Vietnamese people hustle and they do that very well. I am not talking about the “scamming” type of hustle. I am talking about their work ethic, their grind and their willingness to go an extra mile and fight for their dreams.

We landed in HoChiMinh City, Vietnam at 2:30 AM. My brother came to pick us up and we went for pho. To my surprise, the city doesn’t sleep. A lot of businesses were still open. Traffic already starts to build up at 6 AM.

As I mentioned, a lot of people in Vietnam work for themselves and when you work for yourself, the grind doesn’t stop until you get what you want. It always amazes me how persistent and resilient people in this country are. Nobody dares to take things for granted. Because of this, Vietnam has strived to be one of the fastest growing countries in Asia with such aggressive growth rate. You will also find a lot of successful business owners who are under 30 years old. Hearing their stories and their journeys will teach you how to respect the hustle.

If you are a digital entrepreneur/nomad, you will love Vietnam. You will love the smell of hustle in the morning and tons of coffee shops to call your “office of the day”.

#4: Vietnam is a mix of old and new.

Vietnamese culture has become very interesting over the years. With the force to grow economically, Vietnam still finds its way to maintain years of history and tradition. You still see a lot of young women wearing the traditional Vietnamese dress, also known as ‘ao dai’, on the street. You also see a lot of young kids hanging out in designer clothes and handbags. You can also find historical places such as Saigon Notre-Dame Basilica (built by Jules Bourard in 1880) standing next to high rise condos and shopping malls.

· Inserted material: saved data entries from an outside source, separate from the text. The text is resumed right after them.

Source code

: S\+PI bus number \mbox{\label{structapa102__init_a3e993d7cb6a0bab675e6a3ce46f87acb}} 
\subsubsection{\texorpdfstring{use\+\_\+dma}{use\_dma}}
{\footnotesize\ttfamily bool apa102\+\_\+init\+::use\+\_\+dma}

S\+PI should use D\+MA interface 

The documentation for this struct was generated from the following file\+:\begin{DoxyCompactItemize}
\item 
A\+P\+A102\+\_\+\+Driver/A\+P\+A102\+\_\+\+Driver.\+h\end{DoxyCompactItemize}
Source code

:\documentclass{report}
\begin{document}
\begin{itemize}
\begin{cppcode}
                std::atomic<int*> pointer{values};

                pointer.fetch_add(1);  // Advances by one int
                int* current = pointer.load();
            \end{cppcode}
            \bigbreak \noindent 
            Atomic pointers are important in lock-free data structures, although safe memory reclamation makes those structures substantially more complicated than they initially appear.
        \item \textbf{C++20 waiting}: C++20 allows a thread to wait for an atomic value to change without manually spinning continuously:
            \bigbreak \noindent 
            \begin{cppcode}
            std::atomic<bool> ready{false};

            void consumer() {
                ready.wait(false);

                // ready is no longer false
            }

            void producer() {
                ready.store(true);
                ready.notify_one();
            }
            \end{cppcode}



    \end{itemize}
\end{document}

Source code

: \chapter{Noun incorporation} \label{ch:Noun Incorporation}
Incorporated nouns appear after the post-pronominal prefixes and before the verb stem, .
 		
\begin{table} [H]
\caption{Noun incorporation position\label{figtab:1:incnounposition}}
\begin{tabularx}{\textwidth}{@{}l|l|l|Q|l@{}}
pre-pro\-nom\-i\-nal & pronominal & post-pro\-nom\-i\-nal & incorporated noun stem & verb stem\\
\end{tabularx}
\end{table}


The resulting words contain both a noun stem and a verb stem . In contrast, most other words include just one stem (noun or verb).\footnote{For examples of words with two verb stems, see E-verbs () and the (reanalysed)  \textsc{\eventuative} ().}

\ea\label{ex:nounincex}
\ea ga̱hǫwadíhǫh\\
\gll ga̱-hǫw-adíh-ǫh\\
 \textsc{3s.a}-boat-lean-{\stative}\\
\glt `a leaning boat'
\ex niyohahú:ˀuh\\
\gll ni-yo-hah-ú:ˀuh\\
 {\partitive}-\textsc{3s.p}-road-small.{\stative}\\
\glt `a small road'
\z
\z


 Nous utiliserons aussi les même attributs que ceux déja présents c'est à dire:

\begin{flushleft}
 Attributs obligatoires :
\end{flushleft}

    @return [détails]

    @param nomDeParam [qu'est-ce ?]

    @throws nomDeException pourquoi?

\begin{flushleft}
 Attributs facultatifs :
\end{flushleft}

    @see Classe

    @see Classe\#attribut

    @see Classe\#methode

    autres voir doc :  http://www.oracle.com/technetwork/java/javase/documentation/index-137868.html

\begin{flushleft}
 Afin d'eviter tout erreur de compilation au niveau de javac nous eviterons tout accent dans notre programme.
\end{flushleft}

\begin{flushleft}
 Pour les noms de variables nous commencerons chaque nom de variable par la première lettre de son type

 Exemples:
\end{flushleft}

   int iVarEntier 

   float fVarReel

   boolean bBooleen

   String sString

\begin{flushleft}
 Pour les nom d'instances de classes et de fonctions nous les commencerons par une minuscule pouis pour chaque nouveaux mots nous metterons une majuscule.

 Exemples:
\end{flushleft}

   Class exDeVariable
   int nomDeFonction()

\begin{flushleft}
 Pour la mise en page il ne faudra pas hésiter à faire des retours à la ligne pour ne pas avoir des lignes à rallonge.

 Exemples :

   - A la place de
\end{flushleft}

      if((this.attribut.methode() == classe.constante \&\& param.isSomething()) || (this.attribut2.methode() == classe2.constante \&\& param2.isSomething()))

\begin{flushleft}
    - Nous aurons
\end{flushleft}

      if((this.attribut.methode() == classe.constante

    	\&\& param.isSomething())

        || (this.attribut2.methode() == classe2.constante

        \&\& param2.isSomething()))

If you are staying in Vietnam more than 2 weeks, you have to visit Da Nang, a city that has transformed itself completely into a brand new identity. Da Nang has become a great tourist attraction with beautiful beaches and incredible bridges and stunning architectures. It’s a different feeling traveling to Da Nang from HoChiMinh City. Things move a bit slower and people are more relaxed. At night time, the Dragon bridge actually spits fire at 9 PM sharp so it’s a good idea to find a cute coffee and enjoy the beautiful night scenery.

#5: You will discover 300 years of history in the ancient town of Hoi An.

While you are in Da Nang, I highly recommend that you also check out Hoi An. Being a former port city, Hoi An is a melting pot of many different cultures. From Chinese influenced shophouses and temples, French colonial buildings to the famous a Japanese temple bridge, Hoi An holds 300 years of history.

Hoi An is the prettiest at night time when all the lanterns are lighted up. The ancient town turned into something completely different.

#6: You will appreciate the beauty of Ba Na Hills.

Ba Na Hills were discovered by French colonist in 1919. However, because it is located on a high mountain in the middle of a forest conservation, it was difficult to attract a lot of tourists back then until 2013 when the Ba Na cable car was introduced. This cable car holds the world record for non-stop single track cable car at 5801 meters in length. The view from the cable car is breathtaking.

Once you arrive, you will find peaceful temples in the mix with beautiful French village and winery. It’s almost like Europe in the middle of Vietnam.

#7: Vietnam will teach you to be humble and be kind.

What impressed me the most about this trip to Vietnam is the beauty of Vietnamese people. Living far away from home by myself since 16 has taught me a lot. It also caused me to lose my own self. I learned not to trust too easily and not to rely on other people. I learned to protect myself and always put my walls up. My mom always said I lived too fast. I was always on the go. I used to tell her she wouldn’t understand my lifestyle. I got stressed out from the little speedbumps in life. I let people get under my skin. I thought being tough was having the tough personality.

Vietnam taught me how to be kind again. Vietnam taught me that the toughest people are actually the one with the most compassion and the most genuine personality. Vietnam taught me to stop and breath, to appreciate all the little things in life. Vietnam taught me to find myself again…and who knows, you might find yourself again too.